Source material

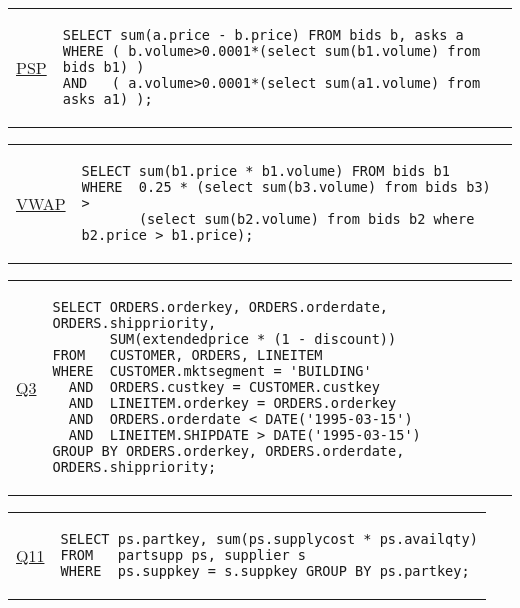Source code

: \hspace{-5mm}\vspace{-8mm}
\begin{tabular}{lp{}}
\begin{rotate}{90}\hspace{-0.95cm}\underline{{\scriptsize PSP}}\end{rotate} &
{\scriptsize
\begin{verbatim}
SELECT sum(a.price - b.price) FROM bids b, asks a
WHERE ( b.volume>0.0001*(select sum(b1.volume) from bids b1) )
AND   ( a.volume>0.0001*(select sum(a1.volume) from asks a1) );
\end{verbatim}
}
\end{tabular}

\hspace{-5mm}\vspace{-8mm}
\begin{tabular}{lp{}}
\begin{rotate}{90}\hspace{-1.15cm}\underline{{\scriptsize VWAP}}\end{rotate} &
{\scriptsize
\begin{verbatim}
SELECT sum(b1.price * b1.volume) FROM bids b1
WHERE  0.25 * (select sum(b3.volume) from bids b3) >
       (select sum(b2.volume) from bids b2 where b2.price > b1.price);
\end{verbatim}
}
\end{tabular}

\hspace{-5mm}\vspace{-8mm}
\begin{tabular}{lp{}}
\begin{rotate}{90}\hspace{-0.75cm}\underline{{\scriptsize Q3}}\end{rotate} &
{\scriptsize
\begin{verbatim}
SELECT ORDERS.orderkey, ORDERS.orderdate, ORDERS.shippriority,
       SUM(extendedprice * (1 - discount))
FROM   CUSTOMER, ORDERS, LINEITEM
WHERE  CUSTOMER.mktsegment = 'BUILDING'
  AND  ORDERS.custkey = CUSTOMER.custkey
  AND  LINEITEM.orderkey = ORDERS.orderkey
  AND  ORDERS.orderdate < DATE('1995-03-15')
  AND  LINEITEM.SHIPDATE > DATE('1995-03-15')
GROUP BY ORDERS.orderkey, ORDERS.orderdate, ORDERS.shippriority;
\end{verbatim}}
\end{tabular}

\hspace{-5mm}\vspace{-8mm}
\begin{tabular}{lp{}}
\begin{rotate}{90}\hspace{-0.9cm}\underline{{\scriptsize Q11}}\end{rotate} &
{\scriptsize
\begin{verbatim}
SELECT ps.partkey, sum(ps.supplycost * ps.availqty)
FROM   partsupp ps, supplier s
WHERE  ps.suppkey = s.suppkey GROUP BY ps.partkey;
\end{verbatim}}
\end{tabular}

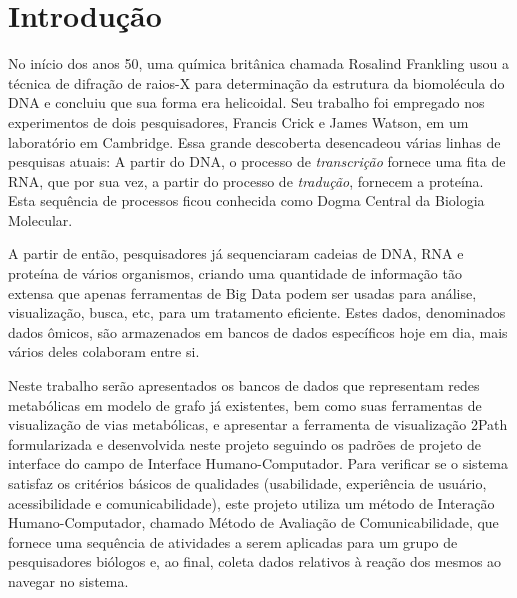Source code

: \chapter{Introdução}


\indent No início dos anos 50, uma química britânica chamada Rosalind Frankling usou a técnica de difração de raios-X para determinação da estrutura da biomolécula do DNA e concluiu que sua forma era helicoidal. Seu trabalho foi empregado nos experimentos de dois pesquisadores, Francis Crick e James Watson, em um laboratório em Cambridge. Essa grande descoberta desencadeou várias linhas de pesquisas atuais: A partir do DNA, o processo de \textit{transcrição} fornece uma fita de RNA, que por sua vez, a partir do processo de \textit{tradução}, fornecem a proteína. Esta sequência de processos ficou conhecida como Dogma Central da Biologia Molecular.


\indent A partir de então, pesquisadores já sequenciaram cadeias de DNA, RNA e proteína de vários organismos, criando uma quantidade de informação tão extensa que apenas ferramentas de Big Data podem ser usadas para análise, visualização, busca, etc, para um tratamento eficiente. Estes dados, denominados dados ômicos, são armazenados em bancos de dados específicos hoje em dia, mais vários deles colaboram entre si. 

\indent Neste trabalho serão apresentados os bancos de dados que representam redes metabólicas em modelo de grafo já existentes, bem como suas ferramentas de visualização de vias metabólicas, e apresentar a ferramenta de visualização 2Path formularizada e desenvolvida neste projeto seguindo os padrões de projeto de interface do campo de Interface Humano-Computador. Para verificar se o sistema satisfaz os critérios básicos de qualidades (usabilidade, experiência de usuário, acessibilidade e comunicabilidade), este projeto utiliza um método de Interação Humano-Computador, chamado Método de Avaliação de Comunicabilidade, que fornece uma sequência de atividades a serem aplicadas para um grupo de pesquisadores biólogos e, ao final, coleta dados relativos à reação dos mesmos ao navegar no sistema.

Work to be completed
Determine how many lines in the listing above hold the word "asks", answering with the number only.

Solution to this task
2